PROBLEM DETAILS: In the records below, some lines contain the word "filecontents". Copy each of them.

GIVEN RECORDS:
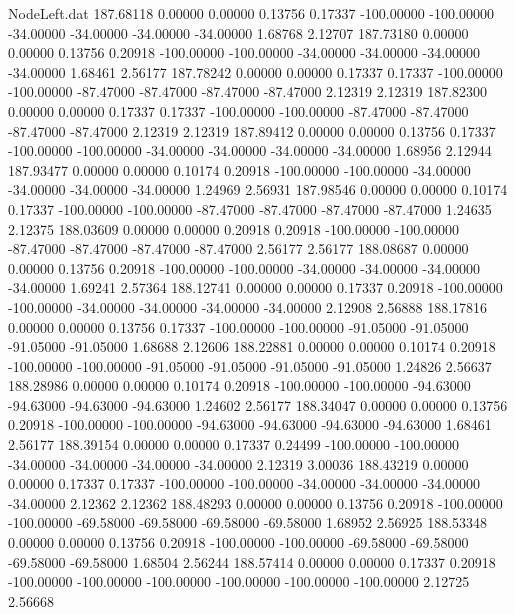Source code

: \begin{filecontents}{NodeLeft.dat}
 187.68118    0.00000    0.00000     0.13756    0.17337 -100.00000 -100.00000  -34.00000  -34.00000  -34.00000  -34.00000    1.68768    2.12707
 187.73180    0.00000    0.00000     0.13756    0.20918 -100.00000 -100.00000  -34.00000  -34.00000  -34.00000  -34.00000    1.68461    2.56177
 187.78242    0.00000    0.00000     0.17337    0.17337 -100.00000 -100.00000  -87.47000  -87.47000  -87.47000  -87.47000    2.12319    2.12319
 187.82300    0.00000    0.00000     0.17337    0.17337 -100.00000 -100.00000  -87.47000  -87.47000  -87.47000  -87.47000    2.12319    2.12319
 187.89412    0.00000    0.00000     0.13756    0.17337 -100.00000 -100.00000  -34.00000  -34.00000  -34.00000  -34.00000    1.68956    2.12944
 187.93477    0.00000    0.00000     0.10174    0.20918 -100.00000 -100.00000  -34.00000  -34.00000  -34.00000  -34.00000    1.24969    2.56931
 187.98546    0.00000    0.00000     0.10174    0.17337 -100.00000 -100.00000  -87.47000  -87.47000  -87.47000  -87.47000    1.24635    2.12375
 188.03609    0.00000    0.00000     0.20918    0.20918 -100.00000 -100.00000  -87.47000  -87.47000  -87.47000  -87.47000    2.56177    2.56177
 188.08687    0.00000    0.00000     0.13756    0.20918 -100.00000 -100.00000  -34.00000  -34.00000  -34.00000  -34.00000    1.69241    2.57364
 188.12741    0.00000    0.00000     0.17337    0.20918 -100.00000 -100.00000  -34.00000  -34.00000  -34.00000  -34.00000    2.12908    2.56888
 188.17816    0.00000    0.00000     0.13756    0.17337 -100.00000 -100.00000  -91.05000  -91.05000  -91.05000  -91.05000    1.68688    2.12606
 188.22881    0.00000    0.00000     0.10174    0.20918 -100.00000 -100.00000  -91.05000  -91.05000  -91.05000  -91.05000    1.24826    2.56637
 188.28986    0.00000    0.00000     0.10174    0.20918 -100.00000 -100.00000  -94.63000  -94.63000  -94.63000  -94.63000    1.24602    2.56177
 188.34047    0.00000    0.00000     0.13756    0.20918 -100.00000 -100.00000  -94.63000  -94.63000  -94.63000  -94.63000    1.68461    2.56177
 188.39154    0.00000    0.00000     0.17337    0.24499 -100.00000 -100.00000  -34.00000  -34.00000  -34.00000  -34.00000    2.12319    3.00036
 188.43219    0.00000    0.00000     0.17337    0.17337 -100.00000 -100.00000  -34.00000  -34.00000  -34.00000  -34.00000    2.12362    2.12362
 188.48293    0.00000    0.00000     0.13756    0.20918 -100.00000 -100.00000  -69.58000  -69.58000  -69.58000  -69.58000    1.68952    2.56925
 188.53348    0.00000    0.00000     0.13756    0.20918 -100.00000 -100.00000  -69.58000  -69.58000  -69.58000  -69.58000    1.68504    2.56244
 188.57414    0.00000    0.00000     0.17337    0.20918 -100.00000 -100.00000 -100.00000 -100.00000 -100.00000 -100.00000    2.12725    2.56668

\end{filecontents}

OUTPUT:
: \begin{filecontents}{NodeLeft.dat}
\end{filecontents}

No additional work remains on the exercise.